Clustering Text Documents using K-Means in Scikit Learn
Clustering text documents is a common problem in Natural Language Processing (NLP) where similar documents are grouped based on their content. K-Means clustering is a popular clustering technique used for this purpose. In this article we'll learn how to perform text document clustering using the K-Means algorithm in Scikit-Learn.
Implementation using Python
In this project we're building an application to detect sarcasm in headlines. Sarcasm can make sentences sound opposite to their true meaning which can confuse systems that analyze sentiment.
Step 1: Import Necessary Libraries
We need some Python libraries for our task like numpy, pandas, matplotlib and scikit learn.
import json
import numpy as np
import pandas as pd
import requests
from sklearn.feature_extraction.text import TfidfVectorizer
from sklearn.decomposition import PCA
from sklearn.cluster import KMeans
import matplotlib.pyplot as plt
Step 2: Load the Dataset
Now let's load the dataset of sarcasm headlines.
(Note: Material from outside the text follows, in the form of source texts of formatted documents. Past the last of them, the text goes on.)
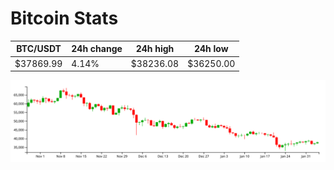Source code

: # Bitcoin Stats

BTC/USDT|24h change|24h high|24h low|
|---|---|---|---|
|$37869.99|4.14%|$38236.08|$36250.00|

<img src="./chart.svg">
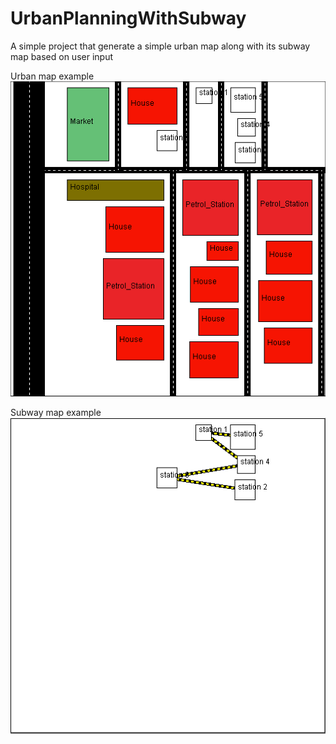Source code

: # UrbanPlanningWithSubway
A simple project that generate a simple urban map along with its subway map based on user input

Urban map example
![UrbanPlanning](UrbanPlanning.PNG? "UrbanPlanning")

Subway map example
![Subway](Subway.PNG? "Subway")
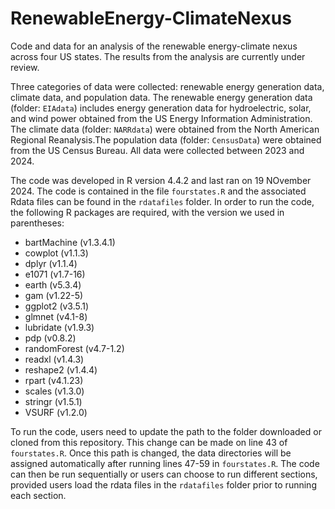 # RenewableEnergy-ClimateNexus

Code and data for an analysis of the renewable energy-climate nexus across four US states. The results from the analysis are currently under review. 

Three categories of data were collected: renewable energy generation data, climate data, and population data. The renewable energy generation data (folder: `EIAdata`) includes energy generation data for hydroelectric, solar, and wind power obtained from the US Energy Information Administration. The climate data (folder: `NARRdata`) were obtained from the North American Regional Reanalysis.The population data (folder: `CensusData`) were obtained from the US Census Bureau. All data were collected between 2023 and 2024.

The code was developed in R version 4.4.2 and last ran on 19 NOvember 2024. The code is contained in the file `fourstates.R` and the associated Rdata files can be found in the `rdatafiles` folder. In order to run the code, the following R packages are required, with the version we used in parentheses: 

*  bartMachine (v1.3.4.1)
*  cowplot (v1.1.3)
*  dplyr (v1.1.4)
*  e1071 (v1.7-16)
*  earth (v5.3.4)
*  gam (v1.22-5)
*  ggplot2 (v3.5.1)
*  glmnet (v4.1-8)
*  lubridate (v1.9.3)
*  pdp (v0.8.2)
*  randomForest (v4.7-1.2)
*  readxl (v1.4.3)
*  reshape2 (v1.4.4)
*  rpart (v4.1.23)
*  scales (v1.3.0)
*  stringr (v1.5.1)
*  VSURF (v1.2.0)

To run the code, users need to update the path to the folder downloaded or cloned from this repository. This change can be made on line 43 of `fourstates.R`. Once this path is changed, the data directories will be assigned automatically after running lines 47-59 in `fourstates.R`. The code can then be run sequentially or users can choose to run different sections, provided users load the rdata files in the `rdatafiles` folder prior to running each section. 
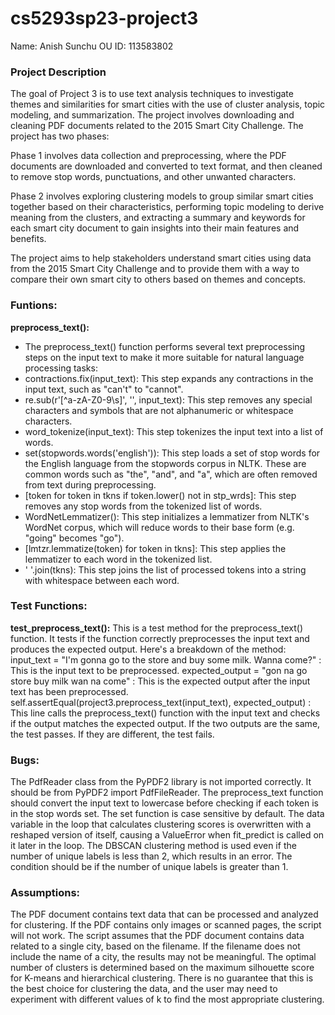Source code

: # cs5293sp23-project3
Name: Anish Sunchu     OU ID: 113583802

### Project Description
The goal of Project 3 is to use text analysis techniques to investigate themes and similarities for smart cities with the use of cluster analysis, topic modeling, and summarization. The project involves downloading and cleaning PDF documents related to the 2015 Smart City Challenge. The project has two phases:

Phase 1 involves data collection and preprocessing, where the PDF documents are downloaded and converted to text format, and then cleaned to remove stop words, punctuations, and other unwanted characters.

Phase 2 involves exploring clustering models to group similar smart cities together based on their characteristics, performing topic modeling to derive meaning from the clusters, and extracting a summary and keywords for each smart city document to gain insights into their main features and benefits.

The project aims to help stakeholders understand smart cities using data from the 2015 Smart City Challenge and to provide them with a way to compare their own smart city to others based on themes and concepts.

### **Funtions:**
**preprocess_text():**
* The preprocess_text() function performs several text preprocessing steps on the input text to make it more suitable for natural language processing tasks:
* contractions.fix(input_text): This step expands any contractions in the input text, such as "can't" to "cannot".
* re.sub(r'[^a-zA-Z0-9\s]', '', input_text): This step removes any special characters and symbols that are not alphanumeric or whitespace characters.
* word_tokenize(input_text): This step tokenizes the input text into a list of words.
* set(stopwords.words('english')): This step loads a set of stop words for the English language from the stopwords corpus in NLTK. These are common words such as "the", "and", and "a", which are often removed from text during preprocessing.
* [token for token in tkns if token.lower() not in stp_wrds]: This step removes any stop words from the tokenized list of words.
* WordNetLemmatizer(): This step initializes a lemmatizer from NLTK's WordNet corpus, which will reduce words to their base form (e.g. "going" becomes "go").
* [lmtzr.lemmatize(token) for token in tkns]: This step applies the lemmatizer to each word in the tokenized list.
* ' '.join(tkns): This step joins the list of processed tokens into a string with whitespace between each word.

### **Test Functions:**
**test_preprocess_text():**
This is a test method for the preprocess_text() function. It tests if the function correctly preprocesses the input text and produces the expected output. Here's a breakdown of the method:
input_text = "I'm gonna go to the store and buy some milk. Wanna come?" : This is the input text to be preprocessed.
expected_output = "gon na go store buy milk wan na come" : This is the expected output after the input text has been preprocessed.
self.assertEqual(project3.preprocess_text(input_text), expected_output) : This line calls the preprocess_text() function with the input text and checks if the output matches the expected output. If the two outputs are the same, the test passes. If they are different, the test fails.

### **Bugs:**

The PdfReader class from the PyPDF2 library is not imported correctly. It should be from PyPDF2 import PdfFileReader.
The preprocess_text function should convert the input text to lowercase before checking if each token is in the stop words set. The set function is case sensitive by default.
The data variable in the loop that calculates clustering scores is overwritten with a reshaped version of itself, causing a ValueError when fit_predict is called on it later in the loop.
The DBSCAN clustering method is used even if the number of unique labels is less than 2, which results in an error. The condition should be if the number of unique labels is greater than 1.

### **Assumptions:**

The PDF document contains text data that can be processed and analyzed for clustering. If the PDF contains only images or scanned pages, the script will not work.
The script assumes that the PDF document contains data related to a single city, based on the filename. If the filename does not include the name of a city, the results may not be meaningful.
The optimal number of clusters is determined based on the maximum silhouette score for K-means and hierarchical clustering. There is no guarantee that this is the best choice for clustering the data, and the user may need to experiment with different values of k to find the most appropriate clustering.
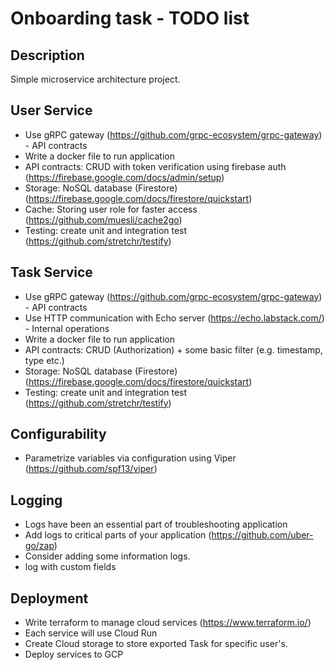 # Onboarding task - TODO list

## Description
Simple microservice architecture project. 

## User Service
* Use gRPC gateway (https://github.com/grpc-ecosystem/grpc-gateway) - API contracts
* Write a docker file to run application
* API contracts: CRUD with token verification using firebase auth (https://firebase.google.com/docs/admin/setup)
* Storage: NoSQL database (Firestore) (https://firebase.google.com/docs/firestore/quickstart)
* Cache: Storing user role for faster access (https://github.com/muesli/cache2go)
* Testing: create unit and integration test (https://github.com/stretchr/testify)

## Task Service
* Use gRPC gateway (https://github.com/grpc-ecosystem/grpc-gateway) - API contracts
* Use HTTP communication with Echo server (https://echo.labstack.com/) - Internal operations
* Write a docker file to run application
* API contracts: CRUD (Authorization) + some basic filter (e.g. timestamp, type etc.)
* Storage: NoSQL database (Firestore) (https://firebase.google.com/docs/firestore/quickstart)
* Testing: create unit and integration test (https://github.com/stretchr/testify)

## Configurability
* Parametrize variables via configuration using Viper (https://github.com/spf13/viper)

## Logging
* Logs have been an essential part of troubleshooting application
* Add logs to critical parts of your application (https://github.com/uber-go/zap)
* Consider adding some information logs.
* log with custom fields 

## Deployment
* Write terraform to manage cloud services (https://www.terraform.io/)
* Each service will use Cloud Run
* Create Cloud storage to store exported Task for specific user's.
* Deploy services to GCP

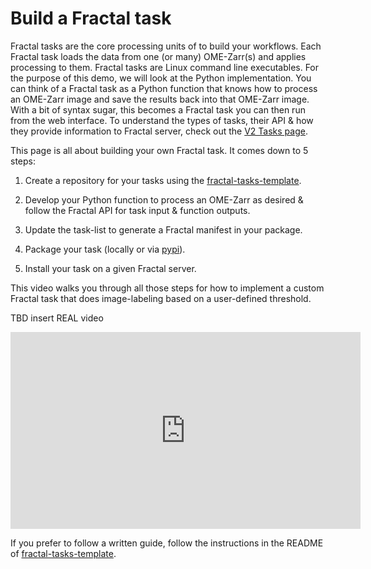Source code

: # Build a Fractal task

Fractal tasks are the core processing units of to build your workflows. Each Fractal task loads the data from one (or many) OME-Zarr(s) and applies processing to them. Fractal tasks are Linux command line executables. For the purpose of this demo, we will look at the Python implementation. You can think of a Fractal task as a Python function that knows how to process an OME-Zarr image and save the results back into that OME-Zarr image. With a bit of syntax sugar, this becomes a Fractal task you can then run from the web interface. To understand the types of tasks, their API & how they provide information to Fractal server, check out the [V2 Tasks page](https://fractal-analytics-platform.github.io/version_2/tasks/). 

This page is all about building your own Fractal task. It comes down to 5 steps:  

1. Create a repository for your tasks using the [fractal-tasks-template](https://github.com/fractal-analytics-platform/fractal-tasks-template).  

2. Develop your Python function to process an OME-Zarr as desired & follow the Fractal API for task input & function outputs.  

3. Update the task-list to generate a Fractal manifest in your package.  

4. Package your task (locally or via [pypi](https://pypi.org/)).  

5. Install your task on a given Fractal server.  


This video walks you through all those steps for how to implement a custom Fractal task that does image-labeling based on a user-defined threshold.

TBD insert REAL video

<iframe width="560" height="315" src="https://www.youtube-nocookie.com/embed/mEDHh9Kkdmk" title="YouTube video player" frameborder="0" allow="accelerometer; autoplay; clipboard-write; encrypted-media; gyroscope; picture-in-picture; web-share" referrerpolicy="strict-origin-when-cross-origin" allowfullscreen></iframe>

<br/>

If you prefer to follow a written guide, follow the instructions in the README of [fractal-tasks-template](https://github.com/fractal-analytics-platform/fractal-tasks-template).
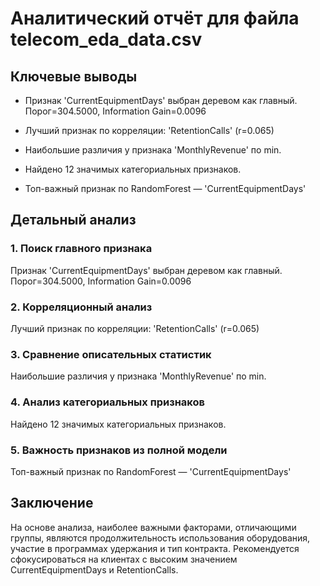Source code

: # Аналитический отчёт для файла telecom_eda_data.csv

## Ключевые выводы

- Признак 'CurrentEquipmentDays' выбран деревом как главный. Порог=304.5000, Information Gain=0.0096

- Лучший признак по корреляции: 'RetentionCalls' (r=0.065)

- Наибольшие различия у признака 'MonthlyRevenue' по min.

- Найдено 12 значимых категориальных признаков.

- Топ-важный признак по RandomForest — 'CurrentEquipmentDays'


## Детальный анализ
### 1. Поиск главного признака
Признак 'CurrentEquipmentDays' выбран деревом как главный. Порог=304.5000, Information Gain=0.0096

### 2. Корреляционный анализ
Лучший признак по корреляции: 'RetentionCalls' (r=0.065)

### 3. Сравнение описательных статистик
Наибольшие различия у признака 'MonthlyRevenue' по min.

### 4. Анализ категориальных признаков
Найдено 12 значимых категориальных признаков.

### 5. Важность признаков из полной модели
Топ-важный признак по RandomForest — 'CurrentEquipmentDays'

## Заключение
На основе анализа, наиболее важными факторами, отличающими группы, являются продолжительность использования оборудования, участие в программах удержания и тип контракта. Рекомендуется сфокусироваться на клиентах с высоким значением CurrentEquipmentDays и RetentionCalls.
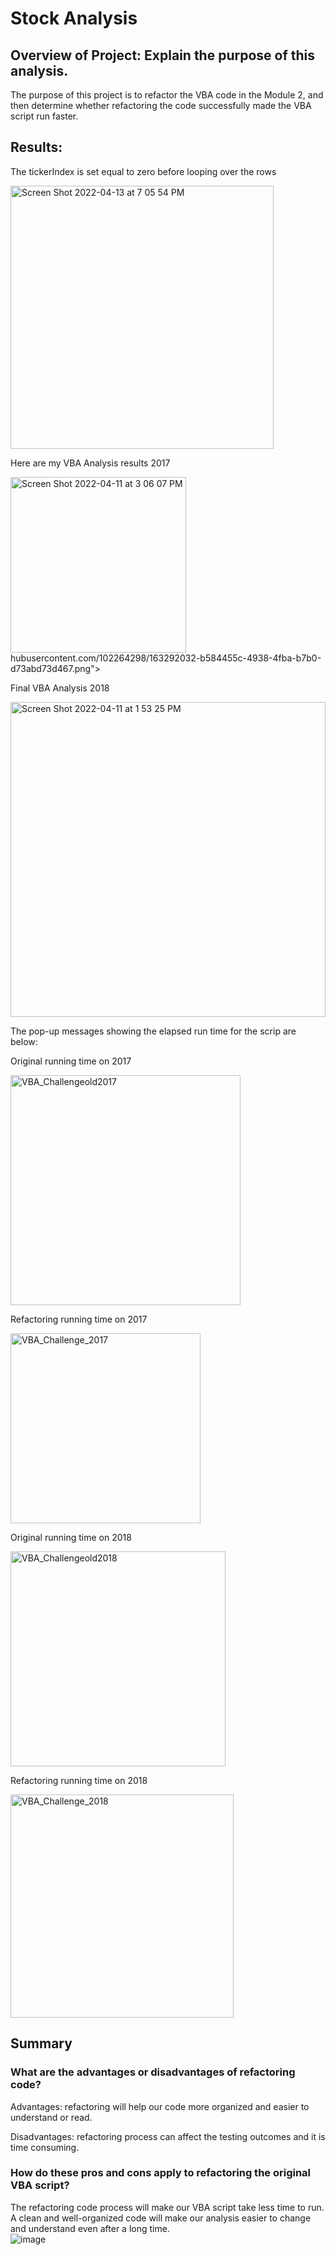 # Stock Analysis
## Overview of Project: Explain the purpose of this analysis.
The purpose of this project is to refactor the VBA code in the Module 2, and then determine whether refactoring the code successfully made the VBA script run faster. 
## Results: 

The tickerIndex is set equal to zero before looping over the rows

<img width="421" alt="Screen Shot 2022-04-13 at 7 05 54 PM" src="https://user-images.githubusercontent.com/102264298/163292032-b584455c-4938-4fba-b7b0-d73abd73d467.png">

Here are my VBA Analysis results 2017

<img width="281" alt="Screen Shot 2022-04-11 at 3 06 07 PM" src="https://user-images.githubusercontent.com/102264298/163292733-ca85d74b-2677-4b7f-b17c-18ad1ffffc57.png">
hubusercontent.com/102264298/163292032-b584455c-4938-4fba-b7b0-d73abd73d467.png">

Final VBA Analysis 2018

<img width="504" alt="Screen Shot 2022-04-11 at 1 53 25 PM" src="https://user-images.githubusercontent.com/102264298/163292006-a14e5318-fc1e-4b5a-9dc1-fdff69d1129a.png">

The pop-up messages showing the elapsed run time for the scrip are below: 

Original running time on 2017

<img width="368" alt="VBA_Challengeold2017" src="https://user-images.githubusercontent.com/102264298/163291992-409080fc-27fe-4d78-8f74-9b1bada90fb3.png">

Refactoring running time on 2017
     
<img width="304" alt="VBA_Challenge_2017" src="https://user-images.githubusercontent.com/102264298/163291985-bfc4e157-1c66-4480-8b51-3017ad7e9b90.png">

Original running time on 2018

<img width="344" alt="VBA_Challengeold2018" src="https://user-images.githubusercontent.com/102264298/163291980-cd1b8479-3a46-49bd-8049-5c88b6e17388.png">

Refactoring running time on 2018

<img width="357" alt="VBA_Challenge_2018" src="https://user-images.githubusercontent.com/102264298/163291810-03ed84d6-5a2d-4c02-9461-021790995402.png">

## Summary
### What are the advantages or disadvantages of refactoring code?

Advantages: refactoring will help our code more organized and easier to understand or read. 

Disadvantages: refactoring process can affect the testing outcomes and it is time consuming. 

### How do these pros and cons apply to refactoring the original VBA script?

The refactoring code process will make our VBA script take less time to run. A clean and well-organized code will make our analysis easier to change and understand even after a long time.  
![image](https://user-images.githubusercontent.com/102264298/163291715-85c6d427-289b-4226-b002-c18e3d9bdb13.png)

 
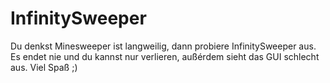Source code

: # InfinitySweeper
Du denkst Minesweeper ist langweilig, dann probiere InfinitySweeper aus.
Es endet nie und du kannst nur verlieren, außérdem sieht das GUI schlecht aus.
Viel Spaß ;)
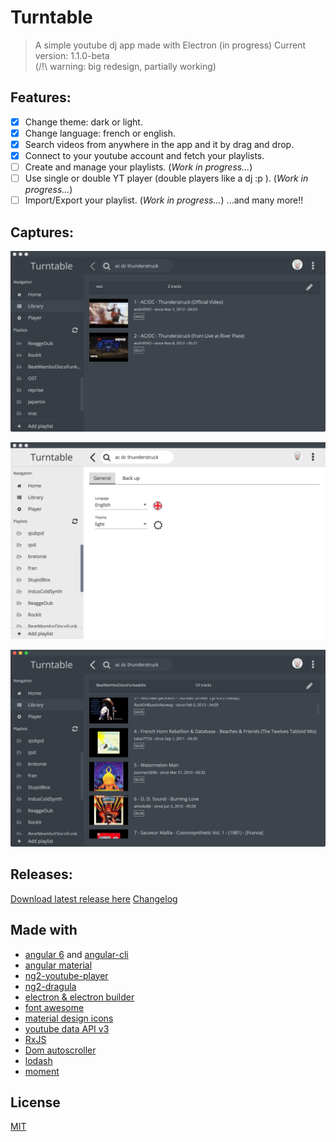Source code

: # Turntable

> A simple youtube dj app made with Electron (in progress)
> Current version: 1.1.0-beta  
> (/!\ warning: big redesign, partially working)

## Features:
- [x] Change theme: dark or light.
- [x] Change language: french or english.
- [x] Search videos from anywhere in the app and it by drag and drop.
- [x] Connect to your youtube account and fetch your playlists.
- [ ] Create and manage your playlists. (*Work in progress...*)
- [ ] Use single or double YT player (double players like a dj :p ). (*Work in progress...*)
- [ ] Import/Export your playlist. (*Work in progress...*)
...and many more!!

## Captures:
![Capture 1](/captures/v1/cap1.png)

![Capture 2](/captures/v1/cap2.png)

![Capture 3](/captures/v1/cap3.png)

## Releases:

[Download latest release here](https://github.com/radiium/turntable/releases/tag/v1.1.0-beta)
[Changelog](/CHANGELOG.md)

## Made with

- [angular 6](https://angular.io/) and [angular-cli](https://github.com/angular/angular-cli)
- [angular material](https://material.angular.io/)
- [ng2-youtube-player](https://github.com/orizens/ng2-youtube-player)
- [ng2-dragula](https://github.com/valor-software/ng2-dragula)
- [electron & electron builder](https://electron.atom.io/)
- [font awesome](http://fontawesome.io/)
- [material design icons](https://materialdesignicons.com/)
- [youtube data API v3](https://developers.google.com/youtube/v3/)
- [RxJS](http://reactivex.io/rxjs/)
- [Dom autoscroller](https://github.com/hollowdoor/dom_autoscroller)
- [lodash](https://lodash.com/)
- [moment](https://momentjs.com/)

## License

[MIT](LICENCE.md)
We download the dataset using the requests.get(url) method. The .json() method converts the raw data into a Python dictionary. Then we create a pandas DataFrame df to make the data easier to work with.
url = "https://raw.githubusercontent.com/PawanKrGunjan/Natural-Language-Processing/main/Sarcasm%20Detection/sarcasm.json"
response = requests.get(url)
data = response.json()
df = pd.DataFrame(data)
Step 3: Convert Text to Numeric Representation using TF-IDF
We need to convert the text data into a format that the K-Means algorithm can understand (numbers). We use TF-IDF for this.
- TfidfVectorizer converts text into a numeric format.
- stop_words='english' removes common words like "the", "and" that don't add much meaning.
- fit_transform(sentence) creates a TF-IDF matrix where each row represents a document and each column represents a word’s importance.
sentence = df['headline']
vectorizer = TfidfVectorizer(stop_words='english')
vectorized_documents = vectorizer.fit_transform(sentence)
Step 4: Reduce Dimensionality using PCA
Since TF-IDF produces a high-dimensional matrix we reduce its dimensions to make it easier to visualize.
- TF-IDF output is high-dimensional and difficult to visualize.
- PCA(n_components=2) reduces it to 2 dimensions so we can plot it.
pca = PCA(n_components=2)
reduced_data = pca.fit_transform(vectorized_documents.toarray())
Step 5: Applying K-Means Clustering
We will now apply the K-Means algorithm to group the headlines into categories (sarcastic or not sarcastic).
- KMeans(n_clusters=2): We choose 2 clusters since the dataset has headlines labeled as either sarcastic or not sarcastic.
- n_init=5: Runs K-Means 5 times to get the best clustering result.
- max_iter=500: The algorithm can iterate 500 times to find the best solution.
- random_state=42: Ensures that results are reproducible.
num_clusters = 2
kmeans = KMeans(n_clusters=num_clusters, n_init=5, max_iter=500, random_state=42)
kmeans.fit(vectorized_documents)
Output:

Step 6: Storing Clustering Results
After clustering we store the results in a DataFrame for easy viewing.
- kmeans.labels_ contains the cluster label for each headline (0 or 1).
- We print 5 random samples of the results to check the clustering.
results = pd.DataFrame()
results['document'] = sentence
results['cluster'] = kmeans.labels_
print(results.sample(5))
Output:

Step 7: Visualizing Clusters
Finally we visualize the clustered headlines in a scatter plot.
- We use plt.scatter to plot the data points.
- Each cluster is shown in different colors red for non-sarcastic and green for sarcastic.
- The scatter plot shows how K-Means has grouped the headlines.
colors = ['red', 'green']
cluster_labels = ['Not Sarcastic', 'Sarcastic']
for i in range(num_clusters):
plt.scatter(reduced_data[kmeans.labels_ == i, 0],
reduced_data[kmeans.labels_ == i, 1],
s=10, color=colors[i],
label=f'{cluster_labels[i]}')
plt.legend()
plt.xlabel('PCA Component 1')
plt.ylabel('PCA Component 2')
plt.title('K-Means Clustering of Sarcasm Headlines')
plt.show()
Output:

The scatter plot shows the K-Means clustering results for sarcasm detection in headlines. Red points represent Not Sarcastic headline while Green points indicate Sarcastic headlines. This clustering reveals distinct patterns using TF-IDF and K-Means can effectively separate text categories. This showcases the potential of clustering for text analysis using scikit learn.